PES ANSERINE BURSITIS is medial knee pain resulting from inflammation of the bursa located between the tibia and three tendons of the hamstring muscles. Pain usually increases with exercise and is felt about two to three inches below the medial knee. It can be the result of overuse, sudden exertion, tight hamstrings, obesity, or other factors that put stress on the knee. As with any bursitis, conservative measures, such as rest and icing, often help. In addition, foot orthotics that limit pronation have been shown as beneficial.

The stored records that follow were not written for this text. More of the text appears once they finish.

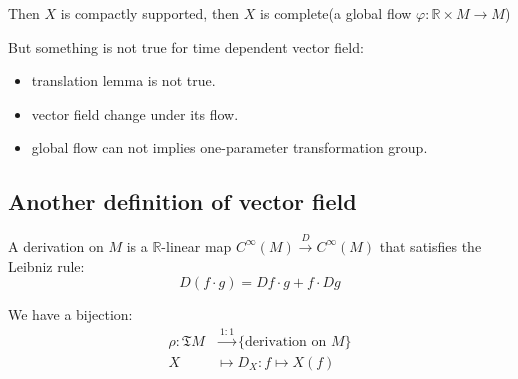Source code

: Then  $ X  $ is compactly supported, then  $ X $ is complete(\ie a global flow  $ \varphi:\mathbb{R}\times M \rightarrow M$)

But something is not true for time dependent vector field:
\begin{itemize}
    \item translation lemma is not true.
    \item vector field change under its flow.
    \item global flow can not implies one-parameter transformation group.
\end{itemize}
\subsection{Another definition of vector field}
A derivation on   $ M  $ is a  $ \mathbb{R} $-linear map  $ C^\infty(M)\xrightarrow{D}C^\infty(M) $ that satisfies the Leibniz rule:
\[D(f\cdot g)=Df\cdot g+f\cdot Dg\] 
\begin{theorem}

    We have a bijection:
    \begin{align*}
        \rho:\mathfrak{T}M&\xrightarrow{1:1}\{\text{derivation on }M\}\\
        X&\mapsto D_X:f\mapsto X(f)
    \end{align*}
\end{theorem} 
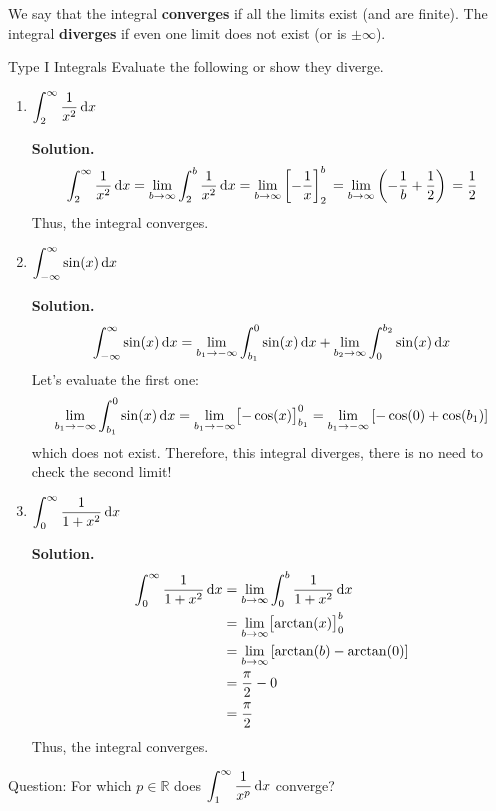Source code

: We say that the integral \textbf{converges} if all the limits exist
(and are finite). The integral \textbf{diverges} if even one limit does
not exist (or is $ \pm\infty $).

\begin{Example}{Type I Integrals}{}
    Evaluate the following or show they diverge.
    \begin{enumerate}[label=(\roman*)]
        \item $ \displaystyle \int_{2}^{\infty} \frac{1}{x^2} \odif{x} $

              \textbf{Solution.}
              \[
                  \int_{2}^{\infty} \frac{1}{x^2} \odif{x}
                  =\lim\limits_{{b} \to {\infty}} \int_{2}^{b} \frac{1}{x^2} \odif{x}       \\
                  = \lim\limits_{{b} \to {\infty}} \left[-\frac{1}{x}  \right]_{2}^b       \\
                  =\lim\limits_{{b} \to {\infty}} \left( -\frac{1}{b} +\frac{1}{2} \right) \\
                  =\frac{1}{2}
              \]
              Thus, the integral converges.
        \item $ \displaystyle \int_{-\infty}^{\infty} \sin(x)\odif{x} $

              \textbf{Solution.}
              \[
                  \int_{-\infty}^{\infty} \sin(x)\odif{x}
                  =\lim\limits_{{b_1} \to {-\infty}} \int_{b_1}^{0} \sin(x)\odif{x}
                  +\lim\limits_{{b_2} \to {\infty}} \int_{0}^{b_2} \sin(x)\odif{x}
              \]
              Let's evaluate the first one:
              \[ \lim\limits_{{b_1} \to {-\infty}}\int_{b_1}^{0} \sin(x)\odif{x}
                  = \lim\limits_{{b_1} \to {-\infty}}\bigl[-\cos(x) \bigr]_{b_1}^0
                  =\lim\limits_{{b_1} \to {-\infty}} \left[-\cos(0)+\cos(b_1)\right] \]
              which does not exist. Therefore, this integral
              diverges, there is no need to check the second limit!
        \item $ \displaystyle \int_{0}^{\infty} \frac{1}{1+x^2}\odif{x} $

              \textbf{Solution.}\begin{align*}
                  \int_{0}^{\infty} \frac{1}{1+x^2}\odif{x}
                   & =\lim\limits_{{b} \to {\infty}} \int_{0}^{b} \frac{1}{1+x^2} \odif{x} \\
                   & = \lim\limits_{{b} \to {\infty}} \bigl[\arctan(x) \bigr]_{0}^b        \\
                   & =\lim\limits_{{b} \to {\infty}} \left[\arctan(b)-\arctan(0) \right]   \\
                   & =\frac{\pi}{2} -0                                                     \\
                   & =\frac{\pi}{2}
              \end{align*}
              Thus, the integral converges.
    \end{enumerate}
\end{Example}
Question: For which $ p\in\mathbb{R} $ does $ \displaystyle \int_{1}^{\infty} \frac{1}{x^p} \odif{x} $
converge?

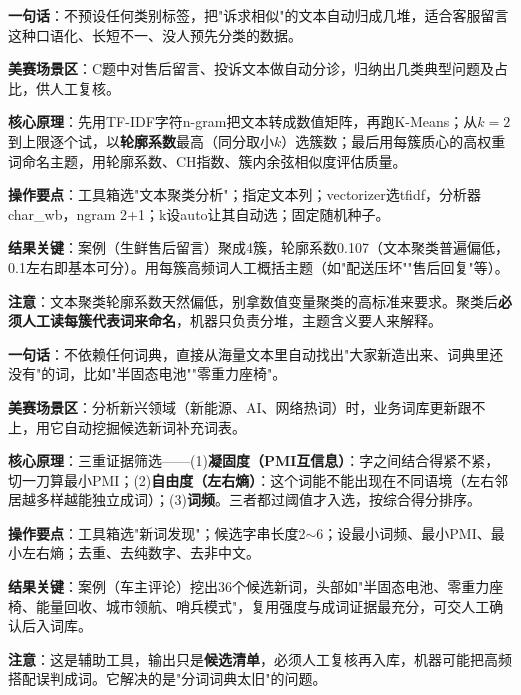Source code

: 
\begin{algobrief}
\textbf{一句话}：不预设任何类别标签，把"诉求相似"的文本自动归成几堆，适合客服留言这种口语化、长短不一、没人预先分类的数据。

\textbf{美赛场景区}：C题中对售后留言、投诉文本做自动分诊，归纳出几类典型问题及占比，供人工复核。

\textbf{核心原理}：先用TF-IDF字符n-gram把文本转成数值矩阵，再跑K-Means；从$k=2$到上限逐个试，以\textbf{轮廓系数}最高（同分取小$k$）选簇数；最后用每簇质心的高权重词命名主题，用轮廓系数、CH指数、簇内余弦相似度评估质量。

\textbf{操作要点}：工具箱选"文本聚类分析"；指定文本列；vectorizer选tfidf，分析器char\_wb，ngram 2+1；k设auto让其自动选；固定随机种子。

\textbf{结果关键}：案例（生鲜售后留言）聚成4簇，轮廓系数0.107（文本聚类普遍偏低，0.1左右即基本可分）。用每簇高频词人工概括主题（如"配送压坏""售后回复"等）。

\textbf{注意}：文本聚类轮廓系数天然偏低，别拿数值变量聚类的高标准来要求。聚类后\textbf{必须人工读每簇代表词来命名}，机器只负责分堆，主题含义要人来解释。
\end{algobrief}


\begin{algobrief}
\textbf{一句话}：不依赖任何词典，直接从海量文本里自动找出"大家新造出来、词典里还没有"的词，比如"半固态电池""零重力座椅"。

\textbf{美赛场景区}：分析新兴领域（新能源、AI、网络热词）时，业务词库更新跟不上，用它自动挖掘候选新词补充词表。

\textbf{核心原理}：三重证据筛选——(1)\textbf{凝固度（PMI互信息）}：字之间结合得紧不紧，切一刀算最小PMI；(2)\textbf{自由度（左右熵）}：这个词能不能出现在不同语境（左右邻居越多样越能独立成词）；(3)\textbf{词频}。三者都过阈值才入选，按综合得分排序。

\textbf{操作要点}：工具箱选"新词发现"；候选字串长度2$\sim$6；设最小词频、最小PMI、最小左右熵；去重、去纯数字、去非中文。

\textbf{结果关键}：案例（车主评论）挖出36个候选新词，头部如"半固态电池、零重力座椅、能量回收、城市领航、哨兵模式"，复用强度与成词证据最充分，可交人工确认后入词库。

\textbf{注意}：这是辅助工具，输出只是\textbf{候选清单}，必须人工复核再入库，机器可能把高频搭配误判成词。它解决的是"分词词典太旧"的问题。
\end{algobrief}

KNEE OSTEOARTHRITIS is a distinct degenerative joint disease characterized by stiffness and pain and should be considered separate from anterior knee pain. Likewise, any structural knee damage or ligamentous injuries should be differentiated from those that are mechanical in origin.

Research

Intuitively, the notion of lower-limb rotation and knee abduction provides a framework to consider the cause of knee pain. However, numerous studies examining knee kinetics and kinematics indicate there are other subtle factors that weigh into the equation. For example, not all people with flat feet experience knee pain, and simply raising the medial arch does not predictably eliminate the problem. In recent years, an academic forum has been organized to gather and discuss the best available research. They have met biennially since 2009 to develop consensus statements on terminology, etiology, and treatments. For a more in-depth look at their work and a host of further references, search “International Patellofemoral Pain Research Retreat” on PubMed at www.ncbi.nlm.nih.
gov/pubmed
.

One emerging idea is there may be subgroups within patient cohorts who respond differently to treatments. For example, women are far more likely to experience PFPS than men, and teenage girls are at more than twice the risk compared to boys. This suggests the causes may be different for men and women and that perhaps the treatment plans should also be different. At the proximal end of the leg, other researchers have noted a link between hip mechanics and PFPS. In some studies, hip strength and ROM (abduction and extension) have been correlated to PFPS. The underlying cause of knee pain is an area rich in opportunity for investigation, and much work needs to be done to develop a comprehensive theory and patient-specific treatment protocols.